Exercise aim:
For the data below, work out the number of lines containing the string "practices" and answer with that number only.

(Collected data)
==========

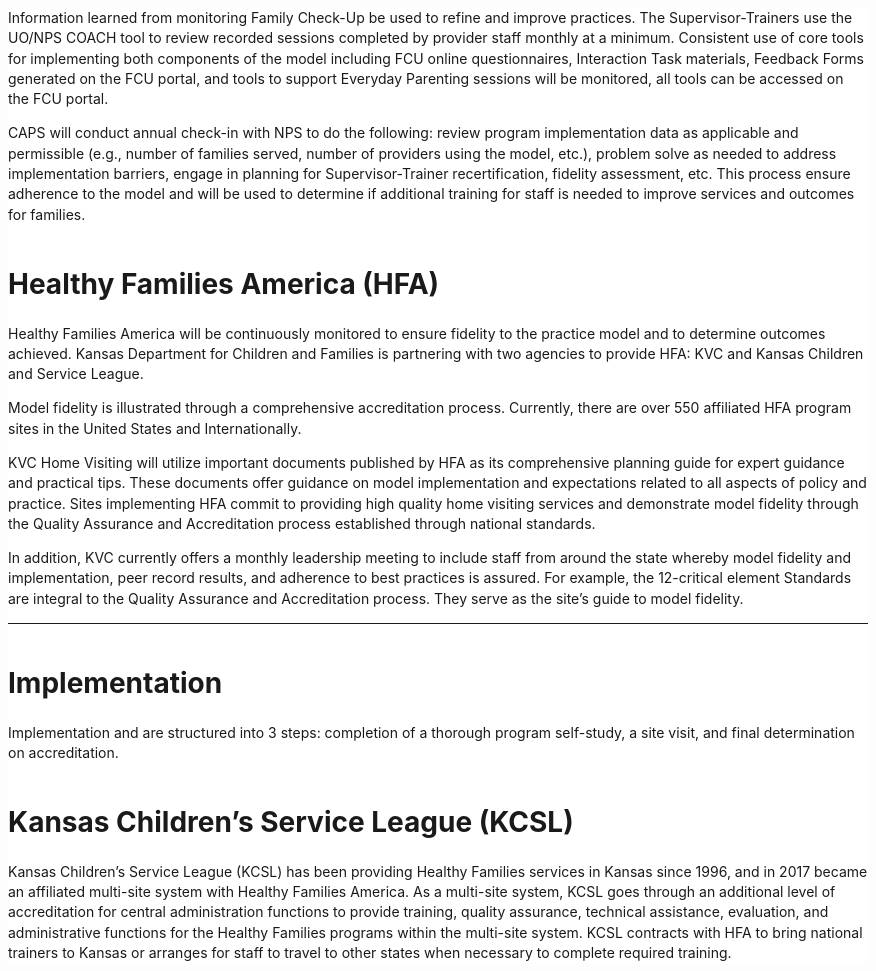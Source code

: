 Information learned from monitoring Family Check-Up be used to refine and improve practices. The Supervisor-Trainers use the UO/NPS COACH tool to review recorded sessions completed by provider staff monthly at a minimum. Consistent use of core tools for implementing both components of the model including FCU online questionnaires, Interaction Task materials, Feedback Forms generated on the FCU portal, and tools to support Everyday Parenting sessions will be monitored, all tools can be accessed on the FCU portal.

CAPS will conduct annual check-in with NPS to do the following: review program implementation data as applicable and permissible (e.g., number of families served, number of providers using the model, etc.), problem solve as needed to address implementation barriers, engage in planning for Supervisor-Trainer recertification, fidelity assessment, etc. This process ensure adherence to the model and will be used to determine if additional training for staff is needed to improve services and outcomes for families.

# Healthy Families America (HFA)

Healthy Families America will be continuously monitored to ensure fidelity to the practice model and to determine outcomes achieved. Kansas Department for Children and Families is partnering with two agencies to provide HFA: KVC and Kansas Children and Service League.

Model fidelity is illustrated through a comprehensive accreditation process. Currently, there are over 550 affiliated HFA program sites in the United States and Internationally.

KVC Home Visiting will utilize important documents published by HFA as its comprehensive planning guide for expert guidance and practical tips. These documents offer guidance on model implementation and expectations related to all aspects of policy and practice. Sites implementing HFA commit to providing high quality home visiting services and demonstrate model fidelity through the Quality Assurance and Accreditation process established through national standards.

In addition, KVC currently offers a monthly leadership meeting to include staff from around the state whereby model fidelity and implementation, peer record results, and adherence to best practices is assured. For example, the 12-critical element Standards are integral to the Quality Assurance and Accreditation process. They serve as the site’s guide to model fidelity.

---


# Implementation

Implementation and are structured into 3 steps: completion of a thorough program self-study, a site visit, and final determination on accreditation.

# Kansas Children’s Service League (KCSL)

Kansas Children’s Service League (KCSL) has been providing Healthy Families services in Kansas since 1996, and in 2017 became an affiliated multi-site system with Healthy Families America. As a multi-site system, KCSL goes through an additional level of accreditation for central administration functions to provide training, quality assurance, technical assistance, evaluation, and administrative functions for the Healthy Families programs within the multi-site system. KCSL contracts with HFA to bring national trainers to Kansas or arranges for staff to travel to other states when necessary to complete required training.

==========

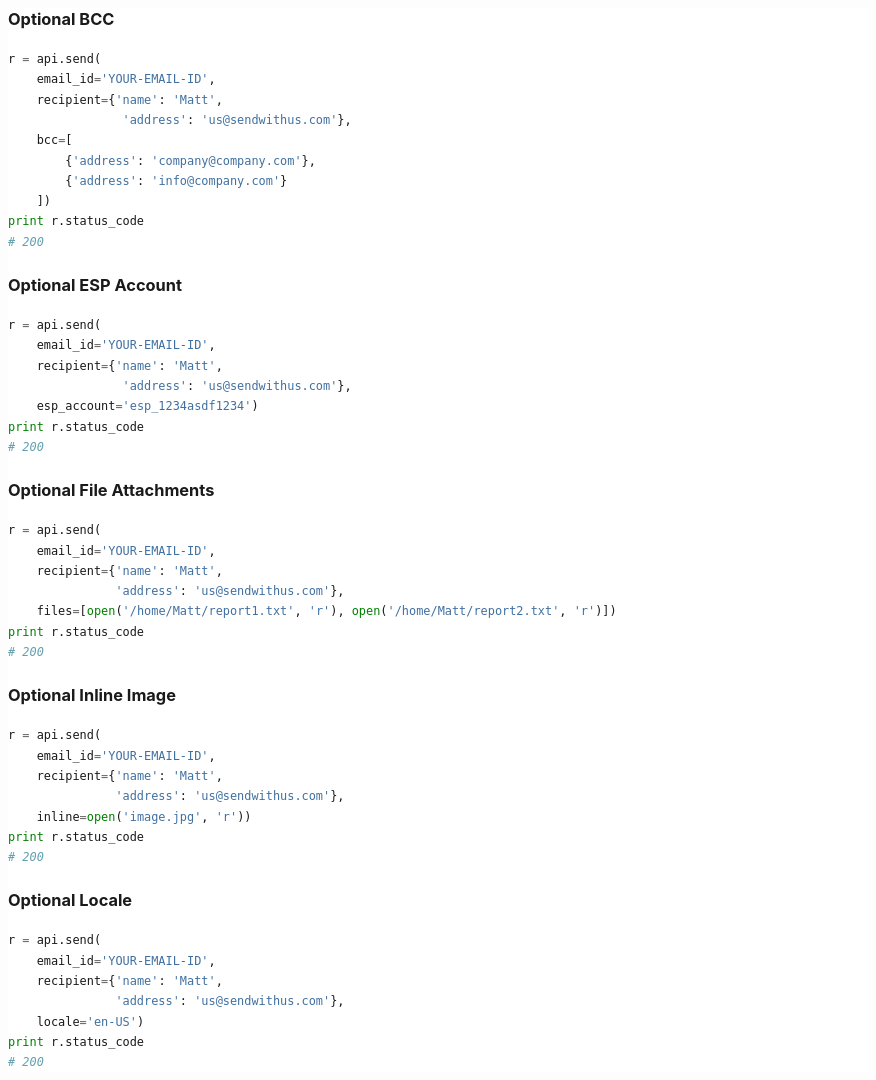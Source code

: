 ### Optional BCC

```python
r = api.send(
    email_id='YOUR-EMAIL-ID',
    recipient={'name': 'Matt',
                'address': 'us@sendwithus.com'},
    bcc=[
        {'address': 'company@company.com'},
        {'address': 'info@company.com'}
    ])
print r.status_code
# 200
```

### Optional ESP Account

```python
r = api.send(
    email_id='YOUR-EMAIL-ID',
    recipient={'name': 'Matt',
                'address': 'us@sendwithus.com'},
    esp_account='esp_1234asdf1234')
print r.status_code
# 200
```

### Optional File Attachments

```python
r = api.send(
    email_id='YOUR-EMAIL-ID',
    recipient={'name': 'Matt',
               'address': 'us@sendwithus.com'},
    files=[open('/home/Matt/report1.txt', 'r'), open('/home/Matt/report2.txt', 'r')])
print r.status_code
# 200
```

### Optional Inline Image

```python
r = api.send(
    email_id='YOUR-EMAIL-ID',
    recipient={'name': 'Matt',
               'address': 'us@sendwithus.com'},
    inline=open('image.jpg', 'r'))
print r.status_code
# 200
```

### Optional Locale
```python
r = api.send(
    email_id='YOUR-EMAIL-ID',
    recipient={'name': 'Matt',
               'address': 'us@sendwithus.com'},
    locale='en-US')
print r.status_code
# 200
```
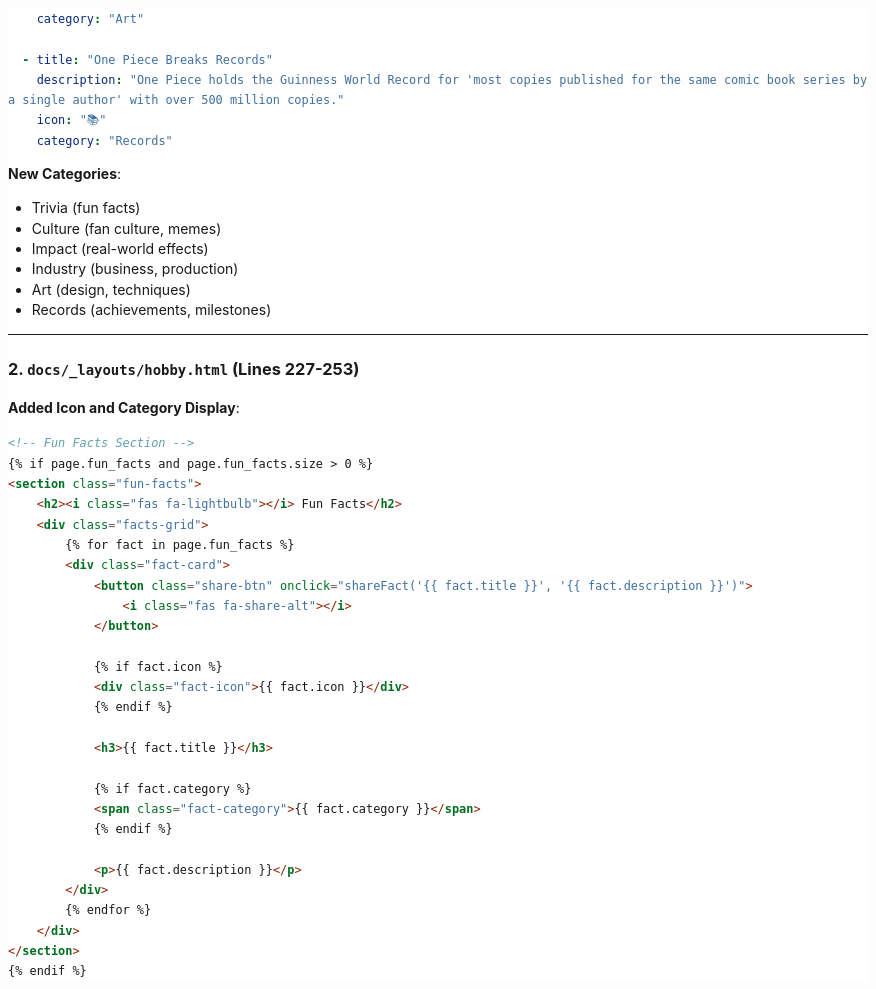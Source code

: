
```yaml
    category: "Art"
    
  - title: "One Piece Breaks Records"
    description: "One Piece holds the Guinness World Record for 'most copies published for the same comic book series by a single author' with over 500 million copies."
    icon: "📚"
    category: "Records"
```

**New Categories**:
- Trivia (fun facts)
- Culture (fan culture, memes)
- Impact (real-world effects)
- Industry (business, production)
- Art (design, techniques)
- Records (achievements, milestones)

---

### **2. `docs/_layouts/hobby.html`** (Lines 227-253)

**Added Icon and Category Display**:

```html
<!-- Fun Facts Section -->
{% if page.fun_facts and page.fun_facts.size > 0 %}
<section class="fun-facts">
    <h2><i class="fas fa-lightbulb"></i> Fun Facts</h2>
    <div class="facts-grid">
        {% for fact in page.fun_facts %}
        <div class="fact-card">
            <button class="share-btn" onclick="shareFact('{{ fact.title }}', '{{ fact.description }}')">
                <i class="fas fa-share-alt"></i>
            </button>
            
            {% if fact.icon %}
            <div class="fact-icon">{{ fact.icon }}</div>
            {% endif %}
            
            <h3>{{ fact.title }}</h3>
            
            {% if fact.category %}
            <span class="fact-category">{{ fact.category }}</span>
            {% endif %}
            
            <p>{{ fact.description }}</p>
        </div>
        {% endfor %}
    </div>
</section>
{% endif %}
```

==========

Solution to this exercise:
2